**SOURCE INFORMATION**
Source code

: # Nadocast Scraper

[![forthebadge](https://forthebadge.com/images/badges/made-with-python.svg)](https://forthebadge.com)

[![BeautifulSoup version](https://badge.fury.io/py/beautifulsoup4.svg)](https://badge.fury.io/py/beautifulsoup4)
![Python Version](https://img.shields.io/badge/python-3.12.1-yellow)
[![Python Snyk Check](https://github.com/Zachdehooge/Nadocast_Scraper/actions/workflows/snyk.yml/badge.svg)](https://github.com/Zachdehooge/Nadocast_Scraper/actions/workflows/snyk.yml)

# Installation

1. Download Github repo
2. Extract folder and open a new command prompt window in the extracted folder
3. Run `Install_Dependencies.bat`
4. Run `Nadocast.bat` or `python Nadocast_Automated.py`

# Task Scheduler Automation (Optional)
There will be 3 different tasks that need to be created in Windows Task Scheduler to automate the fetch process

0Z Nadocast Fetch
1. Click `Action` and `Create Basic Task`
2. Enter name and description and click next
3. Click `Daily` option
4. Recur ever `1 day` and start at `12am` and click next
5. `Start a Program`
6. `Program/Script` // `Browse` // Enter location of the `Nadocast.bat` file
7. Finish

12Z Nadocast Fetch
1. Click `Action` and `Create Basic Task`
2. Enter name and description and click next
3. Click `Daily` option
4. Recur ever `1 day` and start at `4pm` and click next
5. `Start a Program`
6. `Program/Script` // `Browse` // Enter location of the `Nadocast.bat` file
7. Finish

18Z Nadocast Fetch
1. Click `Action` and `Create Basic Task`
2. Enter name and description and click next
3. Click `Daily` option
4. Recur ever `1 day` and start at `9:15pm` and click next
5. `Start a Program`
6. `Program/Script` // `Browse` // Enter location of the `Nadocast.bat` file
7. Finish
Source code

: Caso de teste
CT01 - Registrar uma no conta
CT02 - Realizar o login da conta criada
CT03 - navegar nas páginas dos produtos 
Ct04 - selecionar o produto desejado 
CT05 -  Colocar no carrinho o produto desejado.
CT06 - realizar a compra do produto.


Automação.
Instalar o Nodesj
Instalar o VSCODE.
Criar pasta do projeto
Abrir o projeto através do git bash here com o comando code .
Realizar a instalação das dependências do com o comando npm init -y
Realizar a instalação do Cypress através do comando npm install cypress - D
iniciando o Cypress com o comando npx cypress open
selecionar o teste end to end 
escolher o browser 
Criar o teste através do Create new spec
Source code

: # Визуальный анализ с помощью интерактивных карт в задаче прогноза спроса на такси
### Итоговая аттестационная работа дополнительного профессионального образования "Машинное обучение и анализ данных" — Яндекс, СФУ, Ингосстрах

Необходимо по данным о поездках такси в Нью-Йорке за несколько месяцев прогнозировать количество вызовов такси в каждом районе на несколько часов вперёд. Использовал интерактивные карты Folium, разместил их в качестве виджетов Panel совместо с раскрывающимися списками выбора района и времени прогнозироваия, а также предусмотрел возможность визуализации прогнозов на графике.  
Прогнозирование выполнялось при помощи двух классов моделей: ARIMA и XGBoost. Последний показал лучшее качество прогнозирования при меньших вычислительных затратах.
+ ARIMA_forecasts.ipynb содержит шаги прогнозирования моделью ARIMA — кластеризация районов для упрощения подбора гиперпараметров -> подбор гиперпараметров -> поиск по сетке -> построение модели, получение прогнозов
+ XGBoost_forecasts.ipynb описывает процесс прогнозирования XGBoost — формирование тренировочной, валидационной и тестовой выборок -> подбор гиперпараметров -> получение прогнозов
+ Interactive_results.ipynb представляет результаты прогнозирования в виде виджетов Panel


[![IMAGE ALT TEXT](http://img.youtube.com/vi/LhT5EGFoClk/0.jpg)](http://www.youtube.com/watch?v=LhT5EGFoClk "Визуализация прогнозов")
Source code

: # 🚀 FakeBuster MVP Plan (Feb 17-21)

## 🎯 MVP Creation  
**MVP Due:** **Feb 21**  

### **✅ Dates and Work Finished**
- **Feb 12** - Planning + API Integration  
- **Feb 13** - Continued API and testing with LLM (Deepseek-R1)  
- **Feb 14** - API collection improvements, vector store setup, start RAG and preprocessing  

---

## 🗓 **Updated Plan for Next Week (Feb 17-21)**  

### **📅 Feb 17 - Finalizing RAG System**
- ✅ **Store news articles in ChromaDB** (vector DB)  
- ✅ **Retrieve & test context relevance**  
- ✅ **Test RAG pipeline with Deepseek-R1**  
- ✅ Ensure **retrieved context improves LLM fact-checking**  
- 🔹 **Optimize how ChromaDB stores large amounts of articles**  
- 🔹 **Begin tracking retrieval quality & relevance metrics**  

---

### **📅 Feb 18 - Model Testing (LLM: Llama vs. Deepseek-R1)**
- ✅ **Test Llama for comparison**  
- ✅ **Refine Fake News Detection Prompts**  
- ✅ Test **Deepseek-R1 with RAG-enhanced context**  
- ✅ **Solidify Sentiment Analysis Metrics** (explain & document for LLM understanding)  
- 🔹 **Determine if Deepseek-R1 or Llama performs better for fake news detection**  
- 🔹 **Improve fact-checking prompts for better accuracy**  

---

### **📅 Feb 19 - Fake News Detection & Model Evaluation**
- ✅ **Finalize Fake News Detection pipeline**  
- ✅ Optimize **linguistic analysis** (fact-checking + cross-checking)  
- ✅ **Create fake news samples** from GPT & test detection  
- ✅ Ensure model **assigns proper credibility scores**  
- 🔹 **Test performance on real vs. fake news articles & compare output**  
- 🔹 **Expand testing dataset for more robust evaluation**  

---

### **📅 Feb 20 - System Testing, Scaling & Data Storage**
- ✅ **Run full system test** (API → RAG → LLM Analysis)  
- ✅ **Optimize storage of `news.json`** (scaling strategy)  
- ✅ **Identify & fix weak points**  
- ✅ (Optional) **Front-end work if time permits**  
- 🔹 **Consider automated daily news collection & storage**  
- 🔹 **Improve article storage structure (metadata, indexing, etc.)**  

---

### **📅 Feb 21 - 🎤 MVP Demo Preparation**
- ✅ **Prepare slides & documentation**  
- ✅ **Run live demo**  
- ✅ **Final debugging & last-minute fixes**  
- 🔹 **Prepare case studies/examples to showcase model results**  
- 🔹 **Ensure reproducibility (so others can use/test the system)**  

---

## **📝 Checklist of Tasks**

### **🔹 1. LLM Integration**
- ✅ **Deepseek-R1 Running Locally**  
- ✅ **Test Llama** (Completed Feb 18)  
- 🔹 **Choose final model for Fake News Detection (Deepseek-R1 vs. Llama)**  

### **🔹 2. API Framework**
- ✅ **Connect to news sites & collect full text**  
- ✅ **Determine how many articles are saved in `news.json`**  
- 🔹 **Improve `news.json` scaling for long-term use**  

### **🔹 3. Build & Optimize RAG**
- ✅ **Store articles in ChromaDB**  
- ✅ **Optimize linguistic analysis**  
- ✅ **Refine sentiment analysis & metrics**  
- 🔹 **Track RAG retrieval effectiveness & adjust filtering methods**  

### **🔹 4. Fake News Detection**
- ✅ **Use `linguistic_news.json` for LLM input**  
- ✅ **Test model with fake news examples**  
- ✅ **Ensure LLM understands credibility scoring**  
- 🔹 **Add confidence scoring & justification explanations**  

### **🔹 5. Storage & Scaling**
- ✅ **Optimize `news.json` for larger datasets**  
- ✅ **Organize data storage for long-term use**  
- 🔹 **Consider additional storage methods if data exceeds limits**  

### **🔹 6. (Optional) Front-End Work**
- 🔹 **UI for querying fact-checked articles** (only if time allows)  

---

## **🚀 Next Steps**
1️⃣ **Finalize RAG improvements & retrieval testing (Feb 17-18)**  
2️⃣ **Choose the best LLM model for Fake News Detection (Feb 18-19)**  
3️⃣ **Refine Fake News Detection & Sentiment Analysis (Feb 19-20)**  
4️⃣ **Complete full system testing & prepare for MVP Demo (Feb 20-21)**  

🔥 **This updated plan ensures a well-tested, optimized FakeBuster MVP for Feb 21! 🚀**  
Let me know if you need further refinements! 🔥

**WHAT THE TASK ASKS**
Read the material above and copy out each line holding "relevance".

**TASK ANSWER**
- ✅ **Retrieve & test context relevance**  
- 🔹 **Begin tracking retrieval quality & relevance metrics**  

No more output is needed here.